Ausgenommen hiervon sind lediglich:

    • Ungleichbehandlungen, die aufgrund objektiver biologischer und funktionaler Unterschiede zwischen Mann und Frau zwingend erforderlich sind, wie z.B. Mutterschutzurlaub
    • Ungleichbehandlungen zur Erfüllung des staatlichen faktischen Gleichstellungsauftrags aus Art. 3 II 2 GG wie z.B. Quotenregelungen (str.)
    • Kollidierendes Verfassungsrecht wie z.B. Art. 12a GG zum Wehr- und Zivildienst

In all diesen Fällen ist die Ungleichbehandlung einer strengen Verhältnismäßigkeitsprüfung (Legitimes Ziel, Geeignetheit, zwingende Erforderlichkeit, Angemessenheit) zu unterziehen.

 

 

Ungleichbehandlung aufgrund der übrigen Kriterien des Art. 3 III GG

Ungleichbehandlung 

Die Diskriminierung muss „wegen“ eines sonstigen Merkmals des Art. 3 III GG erfolgen. Dies erfordert nach h.M., dass eines dieser Merkmale ursächlich für die Diskriminierung ist (Kausalitätstheorie).

 

  • Abstammung = Biologische Beziehung eines Menschen zu seinen Vorfahren
  • „Rasse“ = Gruppe mit bestimmten (tatsächlichen oder vermeintlichen) biologisch vererbbaren Merkmalen
    z.B. PoC, Sinti und Roma…

    [Anmerkung: Der Begriff „Rasse“ ist in den Rechtswissenschaften aufgrund seiner Historie der heftigen Kritik ausgesetzt und wird daher in Anführungszeichen geführt. Änderungsvorhaben sind bisher jedoch im Sand verlaufen, insb. mit dem Hinweis darauf, dass er lediglich dem Schutz der betreffenden Personengruppen diene.]

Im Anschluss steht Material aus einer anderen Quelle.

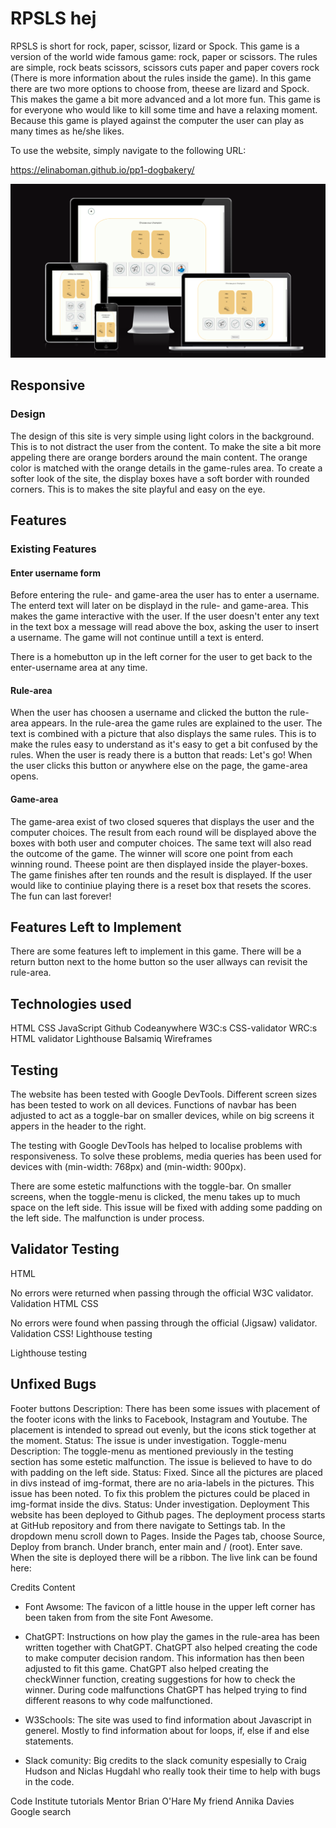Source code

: # RPSLS hej

RPSLS is short for rock, paper, scissor, lizard or Spock. This game is a version of the world wide famous game: rock, paper or scissors. The rules are simple, rock beats scissors, scissors cuts paper and paper covers rock (There is more information about the rules inside the game). In this game there are two more options to choose from, theese are lizard and Spock. This makes the game a bit more advanced and a lot more fun. This game is for everyone who would like to kill some time and have a relaxing moment. Because this game is played against the computer the user can play as many times as he/she likes. 

To use the website, simply navigate to the following URL:
<!--change this link--->
<https://elinaboman.github.io/pp1-dogbakery/>

![Responsive](docs./responsive.png)

## Responsive

### Design
The design of this site is very simple using light colors in the background. This is to not distract the user from the content. To make the site a bit more appeling there are orange borders around the main content. The orange color is matched with the orange details in the game-rules area. To create a softer look of the site, the display boxes have a soft border with rounded corners. This is to makes the site playful and easy on the eye.

## Features
### Existing Features
#### Enter username form
  Before entering the rule- and game-area the user has to enter a username. The enterd text will later on be displayd in the rule- and game-area. This makes the game interactive with the user. If the user doesn't enter any text in the text box a message will read above the box, asking the user to insert a username. The game will not continue untill a text is enterd.

  There is a homebutton up in the left corner for the user to get back to the enter-username area at any time.

#### Rule-area
  When the user has choosen a username and clicked the button the rule-area appears. In the rule-area the game rules are explained to the user. The text is combined with a picture that also displays the same rules. This is to make the rules easy to understand as it's easy to get a bit confused by the rules. When the user is ready there is a button that reads: Let's go! When the user clicks this button or anywhere else on the page, the game-area opens. 

 #### Game-area
The game-area exist of two closed squeres that displays the user and the computer choices. The result from each round will be displayed above the boxes with both user and computer choices. The same text will also read the outcome of the game. The winner will score one point from each winning round. Theese point are then displayed inside the player-boxes. The game finishes after ten rounds and the result is displayed. If the user would like to continiue playing there is a reset box that resets the scores. The fun can last forever! 

## Features Left to Implement
There are some features left to implement in this game. There will be a return button next to the home button so the user allways can revisit the rule-area.

## Technologies used
HTML
CSS
JavaScript
Github
Codeanywhere
W3C:s CSS-validator
WRC:s HTML validator
Lighthouse
Balsamiq Wireframes

## Testing
The website has been tested with Google DevTools. Different screen sizes has been tested to work on all devices. Functions of navbar has been adjusted to act as a toggle-bar on smaller devices, while on big screens it appers in the header to the right.

The testing with Google DevTools has helped to localise problems with responsiveness. To solve these problems, media queries has been used for devices with (min-width: 768px) and (min-width: 900px).

There are some estetic malfunctions with the toggle-bar. On smaller screens, when the toggle-menu is clicked, the menu takes up to much space on the left side. This issue will be fixed with adding some padding on the left side. The malfunction is under process.

## Validator Testing
HTML

No errors were returned when passing through the official W3C validator. Validation HTML
CSS

No errors were found when passing through the official (Jigsaw) validator. Validation CSS!
Lighthouse testing

Lighthouse testing

## Unfixed Bugs
Footer buttons
Description: There has been some issues with placement of the footer icons with the links to Facebook, Instagram and Youtube. The placement is intended to spread out evenly, but the icons stick together at the moment.
Status: The issue is under investigation.
Toggle-menu
Description: The toggle-menu as mentioned previously in the testing section has some estetic malfunction. The issue is believed to have to do with padding on the left side.
Status: Fixed.
Since all the pictures are placed in divs instead of img-format, there are no aria-labels in the pictures. This issue has been noted. To fix this problem the pictures could be placed in img-format inside the divs.
Status: Under investigation.
Deployment
This website has been deployed to Github pages. The deployment process starts at GitHub repository and from there navigate to Settings tab. In the dropdown menu scroll down to Pages. Inside the Pages tab, choose Source, Deploy from branch. Under branch, enter main and / (root). Enter save. When the site is deployed there will be a ribbon. The live link can be found here:

Credits
Content

  - Font Awsome:
  The favicon of a little house in the upper left corner has been taken from from the site Font Awesome.

- ChatGPT:
Instructions on how play the games in the rule-area has been written together with ChatGPT. ChatGPT also helped creating the code to make computer decision random. This information has then been adjusted to fit this game. ChatGPT also helped creating the checkWinner function, creating suggestions for how to check the winner.
During code malfunctions ChatGPT has helped trying to find different reasons to why code malfunctioned.

- W3Schools:
The site was used to find information about Javascript in generel. Mostly to find information about for loops, if, else if and else statements.

- Slack comunity:
  Big credits to the slack comunity espesially to Craig Hudson and Niclas Hugdahl who really took their time to help with bugs in the code.

Code Institute tutorials
Mentor Brian O'Hare
My friend Annika Davies
Google search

  • Sprache = Mutter- bzw. Elternsprache 
    z.B. dänische oder sorbische Minderheit in Deutschland

  • Heimat = Örtliche Herkunft eines Menschen nach Geburt oder Ansässigkeit im Sinne der emotionalen Beziehung zu einem geografisch begrenzten, den Einzelnen mitprägenden Raum (Ort, Landschaft)
    z.B. Vertriebene und Flüchtlinge nach dem Zweiten Weltkrieg

  • Herkunft = Ständisch-soziale Abstammung und Verwurzelung
    z.B. Adel

  • Glaube und religiöse Anschauung = Wie bei Art. 4 GG; Glaube ist Oberbegriff für religiöse oder sonstige (auch antireligiöse) Weltanschauungen
    z.B. Evangelische Kirche, Islam…

  • Politische Anschauung = Ist weit zu verstehen, setzt jedoch deren Äußerung oder Betätigung voraus
    z.B. Partei- oder Gewerkschaftsmitgliedschaft

  • Behinderung = Die Auswirkung einer nicht nur vorübergehenden Funktionsbeeinträchtigung, die auf einem regelwidrigen körperlichen, geistigen oder seelischen Zustand beruht
    z.B. Down-Syndrom; auch psychische Krankheiten, wenn sie längerfristig und von einem gewissen Gewicht sind

 

Rechtfertigung

Sind Ungleichbehandlungen aufgrund der sonstigen Merkmale des Art. 3 zu rechtfertigen?

  • e.A.: (-) Nein
    Art. 3 III GG enthält strikte Differenzierungsverbote für die genannten Kriterien. Ungleichbehandlungen sind nicht zu rechtfertigen.
    (pro) Systematik: Separate Nennung in Abs. 3 III GG hätte sonst kaum eigenständige Bedeutung

  • h.M.: (+) Ja
    Wie auch bei der Ungleichbehandlung von Mann und Frau sind auch bei den übrigen Kriterien des Art. 3 III Differenzierungen zulässig.
    (pro) Wortlaut / Systematik: Ähnliche Forulierungen in Art. 3 I, II, III GG.
    In all diesen Fällen ist die Ungleichbehandlung jedoch einer strengen Verhältnismäßigkeitsprüfung zu unterziehen. Erforderlich ist daher: Legitimes Ziel, Geeignetheit, zwingende Erforderlichkeit, Angemessenheit. 
    Zulässig können demnach insb. sein:
    • Ungleichbehandlungen, zur Lösung von Problemen, die ihrer Natur nach nur bei einer spezifischen Gruppe auftreten
    • Ungleichbehandlungen aufgrund kollidierenden Verfassungsrechts (wie insb. des staatlichen Schutzauftrags für die benannten Gruppen)

 

  • Sonderfall ‚Behinderung‘
    Beim Merkmal der ‚Behinderung‘ handelt es sich aufgrund seiner separaten Nennung in Art. 3 III 2 GG nach ganz h.M. um ein eingeschränktes Differenzierungsverbot, d.h. Benachteiligungen deswegen sind unzulässig, Bevorzugungen hingegen grds. zulässig.